*Description of the task*. Please output the listing exactly as it stands, but omit any images.

╔══

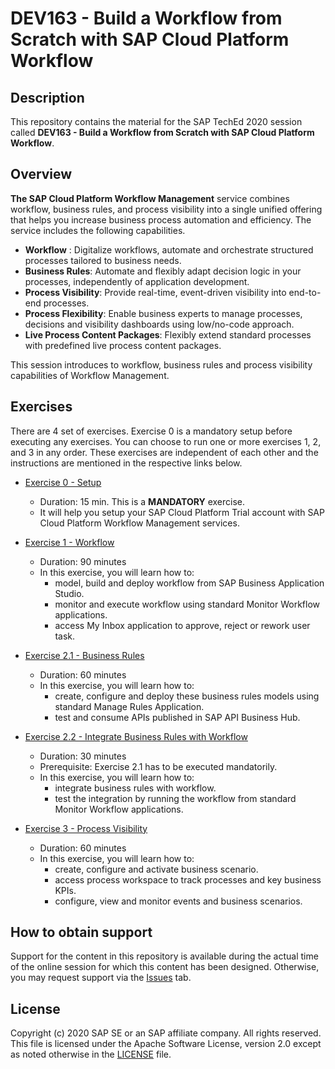 # DEV163 - Build a Workflow from Scratch with SAP Cloud Platform Workflow

## Description

This repository contains the material for the SAP TechEd 2020 session called **DEV163 - Build a Workflow from Scratch with SAP Cloud Platform Workflow**. 

## Overview

**The SAP Cloud Platform Workflow Management** service combines workflow, business rules, and process visibility into a single unified offering that helps you increase business process automation and efficiency. The service includes the following capabilities.
- **Workflow** : Digitalize workflows, automate and orchestrate structured processes tailored to business needs.
- **Business Rules**: Automate and flexibly adapt decision logic in your processes, independently of application development.
- **Process Visibility**:  Provide real-time, event-driven visibility into end-to-end processes.
- **Process Flexibility**:  Enable business experts to manage processes, decisions and visibility dashboards using low/no-code approach.
- **Live Process Content Packages**: Flexibly extend standard processes with predefined live process content packages.

This session introduces to workflow, business rules and process visibility capabilities of Workflow Management.

## Exercises

There are 4 set of exercises. Exercise 0 is a mandatory setup before executing any exercises. You can choose to run one or more exercises 1, 2, and 3 in any order. These exercises are independent of each other and the instructions are mentioned in the respective links below.  

- [Exercise 0 - Setup](https://github.com/SAP-samples/teched2020-DEV163/blob/master/exercises/Exercise0/Setup%20Trial%20Landscape.pdf)
    - Duration: 15 min. This is a **MANDATORY** exercise.
    - It will help you setup your SAP Cloud Platform Trial account with SAP Cloud Platform Workflow Management services. 

- [Exercise 1 - Workflow](https://github.com/SAP-samples/teched2020-DEV163/blob/master/exercises/Exercise1/Workflow.pdf)
    - Duration: 90 minutes 
    - In this exercise, you will learn how to:
        - model, build and deploy workflow from SAP Business Application Studio.
        - monitor and execute workflow using standard Monitor Workflow applications. 
        - access My Inbox application to approve, reject or rework user task. 
        
- [Exercise 2.1 - Business Rules](https://github.com/SAP-samples/teched2020-DEV163/blob/master/exercises/Exercise2/BusinessRules.pdf)
    - Duration: 60 minutes
    - In this exercise, you will learn how to:
        - create, configure and deploy these business rules models using standard Manage Rules Application.
        - test and consume APIs published in SAP API Business Hub.
  
 - [Exercise 2.2 - Integrate Business Rules with Workflow](https://github.com/SAP-samples/teched2020-DEV163/blob/master/exercises/Exercise2/IntegrationWithWorkflow.pdf)
    - Duration: 30 minutes
    - Prerequisite: Exercise 2.1 has to be executed mandatorily. 
    - In this exercise, you will learn how to:
        - integrate business rules with workflow.
        - test the integration by running the workflow from standard Monitor Workflow applications.
        
- [Exercise 3 - Process Visibility](https://github.com/SAP-samples/teched2020-DEV163/blob/master/exercises/Exercise3/ProcessVisibility.pdf)
    - Duration: 60 minutes
    - In this exercise, you will learn how to: 
        - create, configure and activate business scenario.
        - access process workspace to track processes and key business KPIs.
        - configure, view and monitor events and business scenarios.

## How to obtain support

Support for the content in this repository is available during the actual time of the online session for which this content has been designed. Otherwise, you may request support via the [Issues](../../issues) tab.

## License
Copyright (c) 2020 SAP SE or an SAP affiliate company. All rights reserved. This file is licensed under the Apache Software License, version 2.0 except as noted otherwise in the [LICENSE](LICENSES/Apache-2.0.txt) file.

╚══

*Result below*.
 # DEV163 - Build a Workflow from Scratch with SAP Cloud Platform Workflow

## Description

This repository contains the material for the SAP TechEd 2020 session called **DEV163 - Build a Workflow from Scratch with SAP Cloud Platform Workflow**. 

## Overview

**The SAP Cloud Platform Workflow Management** service combines workflow, business rules, and process visibility into a single unified offering that helps you increase business process automation and efficiency. The service includes the following capabilities.
- **Workflow** : Digitalize workflows, automate and orchestrate structured processes tailored to business needs.
- **Business Rules**: Automate and flexibly adapt decision logic in your processes, independently of application development.
- **Process Visibility**:  Provide real-time, event-driven visibility into end-to-end processes.
- **Process Flexibility**:  Enable business experts to manage processes, decisions and visibility dashboards using low/no-code approach.
- **Live Process Content Packages**: Flexibly extend standard processes with predefined live process content packages.

This session introduces to workflow, business rules and process visibility capabilities of Workflow Management.

## Exercises

There are 4 set of exercises. Exercise 0 is a mandatory setup before executing any exercises. You can choose to run one or more exercises 1, 2, and 3 in any order. These exercises are independent of each other and the instructions are mentioned in the respective links below.  

- [Exercise 0 - Setup](https://github.com/SAP-samples/teched2020-DEV163/blob/master/exercises/Exercise0/Setup%20Trial%20Landscape.pdf)
    - Duration: 15 min. This is a **MANDATORY** exercise.
    - It will help you setup your SAP Cloud Platform Trial account with SAP Cloud Platform Workflow Management services. 

- [Exercise 1 - Workflow](https://github.com/SAP-samples/teched2020-DEV163/blob/master/exercises/Exercise1/Workflow.pdf)
    - Duration: 90 minutes 
    - In this exercise, you will learn how to:
        - model, build and deploy workflow from SAP Business Application Studio.
        - monitor and execute workflow using standard Monitor Workflow applications. 
        - access My Inbox application to approve, reject or rework user task. 
        
- [Exercise 2.1 - Business Rules](https://github.com/SAP-samples/teched2020-DEV163/blob/master/exercises/Exercise2/BusinessRules.pdf)
    - Duration: 60 minutes
    - In this exercise, you will learn how to:
        - create, configure and deploy these business rules models using standard Manage Rules Application.
        - test and consume APIs published in SAP API Business Hub.
  
 - [Exercise 2.2 - Integrate Business Rules with Workflow](https://github.com/SAP-samples/teched2020-DEV163/blob/master/exercises/Exercise2/IntegrationWithWorkflow.pdf)
    - Duration: 30 minutes
    - Prerequisite: Exercise 2.1 has to be executed mandatorily. 
    - In this exercise, you will learn how to:
        - integrate business rules with workflow.
        - test the integration by running the workflow from standard Monitor Workflow applications.
        
- [Exercise 3 - Process Visibility](https://github.com/SAP-samples/teched2020-DEV163/blob/master/exercises/Exercise3/ProcessVisibility.pdf)
    - Duration: 60 minutes
    - In this exercise, you will learn how to: 
        - create, configure and activate business scenario.
        - access process workspace to track processes and key business KPIs.
        - configure, view and monitor events and business scenarios.

## How to obtain support

Support for the content in this repository is available during the actual time of the online session for which this content has been designed. Otherwise, you may request support via the [Issues](../../issues) tab.

## License
Copyright (c) 2020 SAP SE or an SAP affiliate company. All rights reserved. This file is licensed under the Apache Software License, version 2.0 except as noted otherwise in the [LICENSE](LICENSES/Apache-2.0.txt) file.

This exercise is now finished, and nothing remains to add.